Die Preisobergrenze wird in Großbritannien von der Energieregulierungsbehörde Ofgem festgelegt und basiert auf dem typischen Verbrauch im Standardtarif. In Wirklichkeit gibt es jedoch keine Obergrenze für die 24 Millionen Haushalte in England, Schottland und Wales. Es wird vorausgesagt, dass viele Haushalte, insbesondere mehrköpfige Familien mit größerem Energiebedarf, durch die Erhöhung der Energieobergrenze im April nächsten Jahres 10.000 Pfund oder mehr für ihren jährlichen Energieverbrauch zahlen müssen.
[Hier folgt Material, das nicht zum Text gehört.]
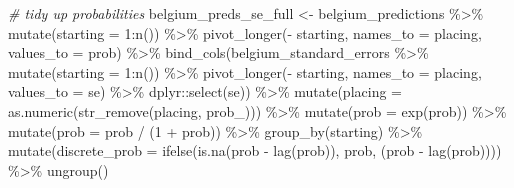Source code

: \documentclass[
]{book}
\newenvironment{Shaded}{\begin{snugshade}}{\end{snugshade}}
\newcommand{\AttributeTok}[1]{\textcolor[rgb]{0.77,0.63,0.00}{#1}}
\newcommand{\CommentTok}[1]{\textcolor[rgb]{0.56,0.35,0.01}{\textit{#1}}}
\newcommand{\DecValTok}[1]{\textcolor[rgb]{0.00,0.00,0.81}{#1}}
\newcommand{\FunctionTok}[1]{\textcolor[rgb]{0.00,0.00,0.00}{#1}}
\newcommand{\NormalTok}[1]{#1}
\newcommand{\OtherTok}[1]{\textcolor[rgb]{0.56,0.35,0.01}{#1}}
\newcommand{\SpecialCharTok}[1]{\textcolor[rgb]{0.00,0.00,0.00}{#1}}
\newcommand{\StringTok}[1]{\textcolor[rgb]{0.31,0.60,0.02}{#1}}
\begin{document}
\begin{Shaded}
\begin{Highlighting}[]
\CommentTok{\# tidy up probabilities}
\NormalTok{belgium\_preds\_se\_full }\OtherTok{\textless{}{-}}\NormalTok{ belgium\_predictions }\SpecialCharTok{\%\textgreater{}\%}
  \FunctionTok{mutate}\NormalTok{(}\AttributeTok{starting =} \DecValTok{1}\SpecialCharTok{:}\FunctionTok{n}\NormalTok{()) }\SpecialCharTok{\%\textgreater{}\%}
  \FunctionTok{pivot\_longer}\NormalTok{(}\SpecialCharTok{{-}}\NormalTok{ starting, }\AttributeTok{names\_to =} \StringTok{\textquotesingle{}placing\textquotesingle{}}\NormalTok{, }\AttributeTok{values\_to =} \StringTok{\textquotesingle{}prob\textquotesingle{}}\NormalTok{) }\SpecialCharTok{\%\textgreater{}\%} 
  \FunctionTok{bind\_cols}\NormalTok{(belgium\_standard\_errors }\SpecialCharTok{\%\textgreater{}\%} \FunctionTok{mutate}\NormalTok{(}\AttributeTok{starting =} \DecValTok{1}\SpecialCharTok{:}\FunctionTok{n}\NormalTok{()) }\SpecialCharTok{\%\textgreater{}\%}
  \FunctionTok{pivot\_longer}\NormalTok{(}\SpecialCharTok{{-}}\NormalTok{ starting, }\AttributeTok{names\_to =} \StringTok{\textquotesingle{}placing\textquotesingle{}}\NormalTok{, }\AttributeTok{values\_to =} \StringTok{\textquotesingle{}se\textquotesingle{}}\NormalTok{) }\SpecialCharTok{\%\textgreater{}\%}
\NormalTok{    dplyr}\SpecialCharTok{::}\FunctionTok{select}\NormalTok{(se)) }\SpecialCharTok{\%\textgreater{}\%}
  \FunctionTok{mutate}\NormalTok{(}\AttributeTok{placing =} \FunctionTok{as.numeric}\NormalTok{(}\FunctionTok{str\_remove}\NormalTok{(placing, }\StringTok{\textquotesingle{}prob\_\textquotesingle{}}\NormalTok{))) }\SpecialCharTok{\%\textgreater{}\%}
  \FunctionTok{mutate}\NormalTok{(}\AttributeTok{prob =} \FunctionTok{exp}\NormalTok{(prob)) }\SpecialCharTok{\%\textgreater{}\%}
  \FunctionTok{mutate}\NormalTok{(}\AttributeTok{prob =}\NormalTok{ prob }\SpecialCharTok{/}\NormalTok{ (}\DecValTok{1} \SpecialCharTok{+}\NormalTok{ prob)) }\SpecialCharTok{\%\textgreater{}\%}
  \FunctionTok{group\_by}\NormalTok{(starting) }\SpecialCharTok{\%\textgreater{}\%} 
  \FunctionTok{mutate}\NormalTok{(}\AttributeTok{discrete\_prob =} \FunctionTok{ifelse}\NormalTok{(}\FunctionTok{is.na}\NormalTok{(prob }\SpecialCharTok{{-}} \FunctionTok{lag}\NormalTok{(prob)), prob, (prob }\SpecialCharTok{{-}} \FunctionTok{lag}\NormalTok{(prob)))) }\SpecialCharTok{\%\textgreater{}\%}
  \FunctionTok{ungroup}\NormalTok{()}


\end{Highlighting}
\end{Shaded}
\end{document}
Nach Untersuchungen des Gewerkschaftsdachverbandes Trades Union Congress werden die Energiekosten in den letzten drei Monaten dieses Jahres 35 Mal schneller steigen als die Löhne und 57 Mal schneller als die Sozialleistungen. Während die monatlichen Rechnungen für Kunden mit einem Durchschnittstarif im Januar rund 500 Pfund betragen können, werden die Rechnungen für rund vier Millionen hauptsächlich arme Haushalte, die zur Vorauszahlung gezwungen sind, noch schneller steigen. Die Denkfabrik Resolution Foundation sagte voraus, dass für Vorauszahler „typische Energierechnungen allein im Januar 714 Pfund erreichen könnten - mehr als die Hälfte ihres monatlich verfügbaren Einkommens“.

Eine Familie mit geringem Einkommen wird 46 Prozent ihres Einkommens für Energiekosten ausgeben müssen, viermal mehr als im letzten Jahr. Eine alleinerziehende Familie mit geringem Einkommen zahlt dann 66 Prozent ihres Einkommens für Energie. Ein durchschnittlicher Rentner wird 40 Prozent seines verfügbaren Einkommens für Energierechnungen aufwenden müssen, und ein alleinstehender Erwachsener mit geringem Einkommen muss mit Verschuldung rechnen, da er sage und schreibe 120 Prozent seines Einkommens für Energiekosten aufbringen muss. Gefährdete Schichten, darunter die 75 Prozent der bereits verschuldeten Haushalte mit einer pflegebedürftigen Person, werden untergehen.

Letzte Woche meldeten sich die Chefs des Nationalen Gesundheitsdienstes zu Wort und warnten die konservative Regierung, dass tausende Menschen aufgrund unbezahlbarer Energierechnungen sterben werden. Bereits jetzt sterben in Großbritannien jährlich mindestens 10.000 Menschen an den Folgen von „Energiearmut“.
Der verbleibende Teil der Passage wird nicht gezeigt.